- [Extracted data]
********************

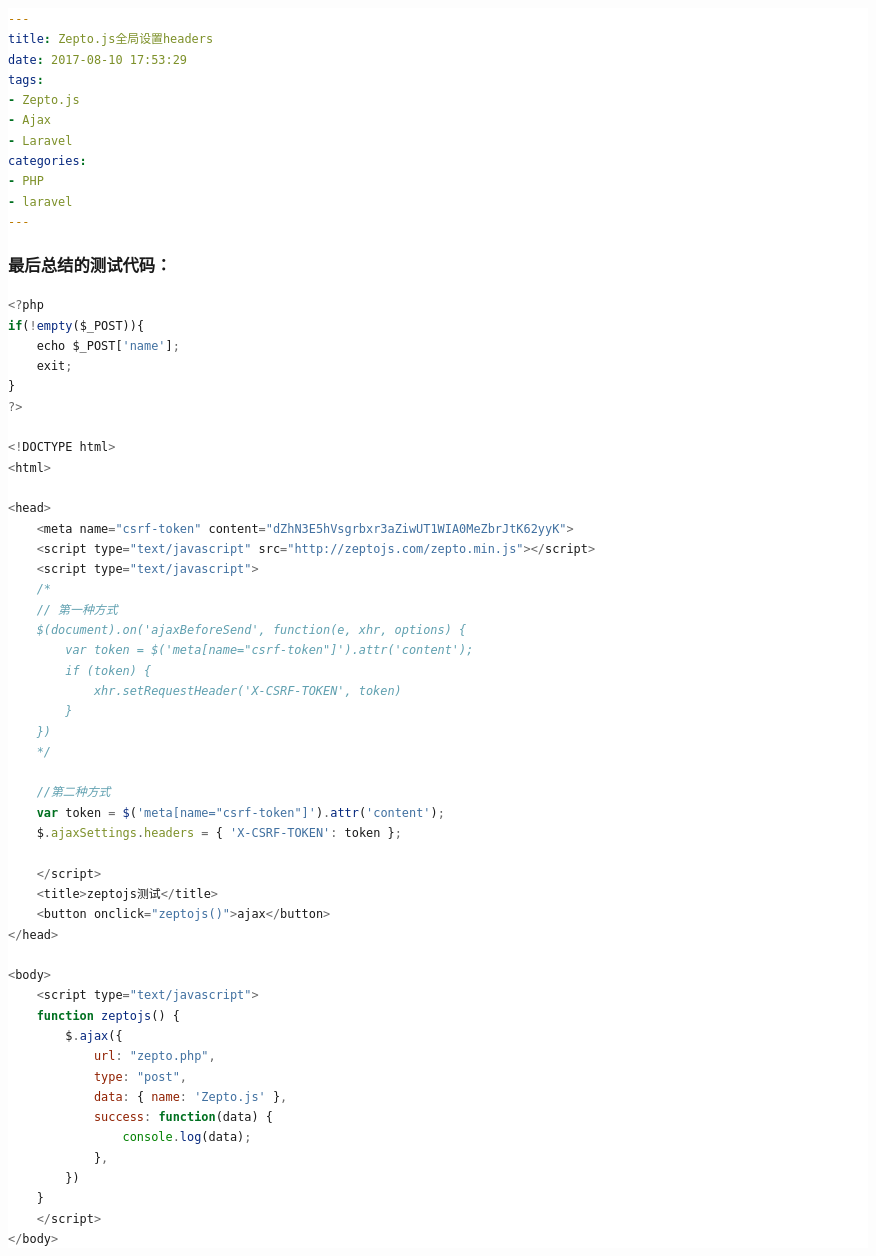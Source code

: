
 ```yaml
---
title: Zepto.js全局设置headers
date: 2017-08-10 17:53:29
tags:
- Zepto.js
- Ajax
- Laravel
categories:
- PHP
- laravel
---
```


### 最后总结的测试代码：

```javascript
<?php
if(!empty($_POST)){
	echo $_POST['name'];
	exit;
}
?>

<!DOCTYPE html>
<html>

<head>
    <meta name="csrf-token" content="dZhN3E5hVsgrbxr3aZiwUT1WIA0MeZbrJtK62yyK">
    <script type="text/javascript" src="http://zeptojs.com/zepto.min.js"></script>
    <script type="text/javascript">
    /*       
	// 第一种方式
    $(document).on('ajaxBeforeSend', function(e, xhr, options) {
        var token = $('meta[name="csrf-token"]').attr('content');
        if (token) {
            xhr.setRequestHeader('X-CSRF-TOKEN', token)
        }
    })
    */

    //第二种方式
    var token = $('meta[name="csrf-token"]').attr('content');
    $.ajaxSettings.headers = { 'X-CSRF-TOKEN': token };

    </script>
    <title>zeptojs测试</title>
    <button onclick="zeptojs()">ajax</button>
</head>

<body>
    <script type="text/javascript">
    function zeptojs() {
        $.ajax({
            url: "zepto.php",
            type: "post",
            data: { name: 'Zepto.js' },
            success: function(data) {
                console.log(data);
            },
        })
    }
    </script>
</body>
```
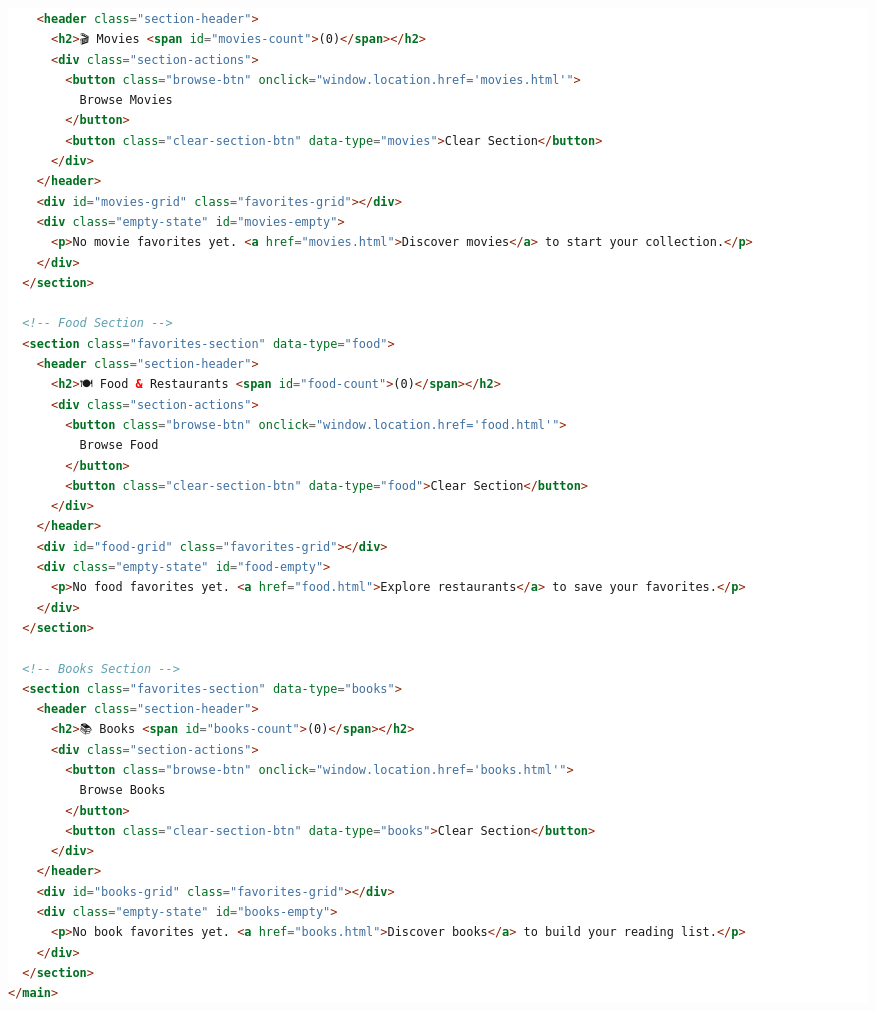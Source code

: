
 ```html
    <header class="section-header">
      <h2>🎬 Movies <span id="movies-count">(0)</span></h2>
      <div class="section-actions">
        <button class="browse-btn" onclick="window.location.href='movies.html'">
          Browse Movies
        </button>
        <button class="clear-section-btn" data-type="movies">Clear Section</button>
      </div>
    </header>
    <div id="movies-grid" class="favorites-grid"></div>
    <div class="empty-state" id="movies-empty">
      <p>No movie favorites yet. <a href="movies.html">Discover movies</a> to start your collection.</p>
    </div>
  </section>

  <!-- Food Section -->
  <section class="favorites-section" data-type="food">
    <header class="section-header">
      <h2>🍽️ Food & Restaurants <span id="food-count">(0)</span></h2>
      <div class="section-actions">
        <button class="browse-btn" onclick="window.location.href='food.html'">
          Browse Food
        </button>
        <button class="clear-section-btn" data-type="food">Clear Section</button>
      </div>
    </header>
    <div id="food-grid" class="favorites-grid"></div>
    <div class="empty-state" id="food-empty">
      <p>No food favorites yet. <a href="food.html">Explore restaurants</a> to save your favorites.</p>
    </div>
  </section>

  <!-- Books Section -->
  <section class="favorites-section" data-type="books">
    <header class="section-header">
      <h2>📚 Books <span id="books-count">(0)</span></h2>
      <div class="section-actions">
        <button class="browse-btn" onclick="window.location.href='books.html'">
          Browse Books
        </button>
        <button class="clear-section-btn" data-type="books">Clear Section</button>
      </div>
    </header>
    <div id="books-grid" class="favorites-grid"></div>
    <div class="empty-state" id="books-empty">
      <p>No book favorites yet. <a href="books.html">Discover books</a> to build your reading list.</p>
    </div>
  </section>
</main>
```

********************

- [Work item] Restate each entry word for word, please, but drop any images it holds.

- [Exercise output]
Source code

:
 ```yaml
---
title: Zepto.js全局设置headers
date: 2017-08-10 17:53:29
tags:
- Zepto.js
- Ajax
- Laravel
categories:
- PHP
- laravel
---
```


### 最后总结的测试代码：

```javascript
<?php
if(!empty($_POST)){
	echo $_POST['name'];
	exit;
}
?>

<!DOCTYPE html>
<html>

<head>
    <meta name="csrf-token" content="dZhN3E5hVsgrbxr3aZiwUT1WIA0MeZbrJtK62yyK">
    <script type="text/javascript" src="http://zeptojs.com/zepto.min.js"></script>
    <script type="text/javascript">
    /*       
	// 第一种方式
    $(document).on('ajaxBeforeSend', function(e, xhr, options) {
        var token = $('meta[name="csrf-token"]').attr('content');
        if (token) {
            xhr.setRequestHeader('X-CSRF-TOKEN', token)
        }
    })
    */

    //第二种方式
    var token = $('meta[name="csrf-token"]').attr('content');
    $.ajaxSettings.headers = { 'X-CSRF-TOKEN': token };

    </script>
    <title>zeptojs测试</title>
    <button onclick="zeptojs()">ajax</button>
</head>

<body>
    <script type="text/javascript">
    function zeptojs() {
        $.ajax({
            url: "zepto.php",
            type: "post",
            data: { name: 'Zepto.js' },
            success: function(data) {
                console.log(data);
            },
        })
    }
    </script>
</body>
```
Source code

:
 ```html
    <header class="section-header">
      <h2>🎬 Movies <span id="movies-count">(0)</span></h2>
      <div class="section-actions">
        <button class="browse-btn" onclick="window.location.href='movies.html'">
          Browse Movies
        </button>
        <button class="clear-section-btn" data-type="movies">Clear Section</button>
      </div>
    </header>
    <div id="movies-grid" class="favorites-grid"></div>
    <div class="empty-state" id="movies-empty">
      <p>No movie favorites yet. <a href="movies.html">Discover movies</a> to start your collection.</p>
    </div>
  </section>

  <!-- Food Section -->
  <section class="favorites-section" data-type="food">
    <header class="section-header">
      <h2>🍽️ Food & Restaurants <span id="food-count">(0)</span></h2>
      <div class="section-actions">
        <button class="browse-btn" onclick="window.location.href='food.html'">
          Browse Food
        </button>
        <button class="clear-section-btn" data-type="food">Clear Section</button>
      </div>
    </header>
    <div id="food-grid" class="favorites-grid"></div>
    <div class="empty-state" id="food-empty">
      <p>No food favorites yet. <a href="food.html">Explore restaurants</a> to save your favorites.</p>
    </div>
  </section>

  <!-- Books Section -->
  <section class="favorites-section" data-type="books">
    <header class="section-header">
      <h2>📚 Books <span id="books-count">(0)</span></h2>
      <div class="section-actions">
        <button class="browse-btn" onclick="window.location.href='books.html'">
          Browse Books
        </button>
        <button class="clear-section-btn" data-type="books">Clear Section</button>
      </div>
    </header>
    <div id="books-grid" class="favorites-grid"></div>
    <div class="empty-state" id="books-empty">
      <p>No book favorites yet. <a href="books.html">Discover books</a> to build your reading list.</p>
    </div>
  </section>
</main>
```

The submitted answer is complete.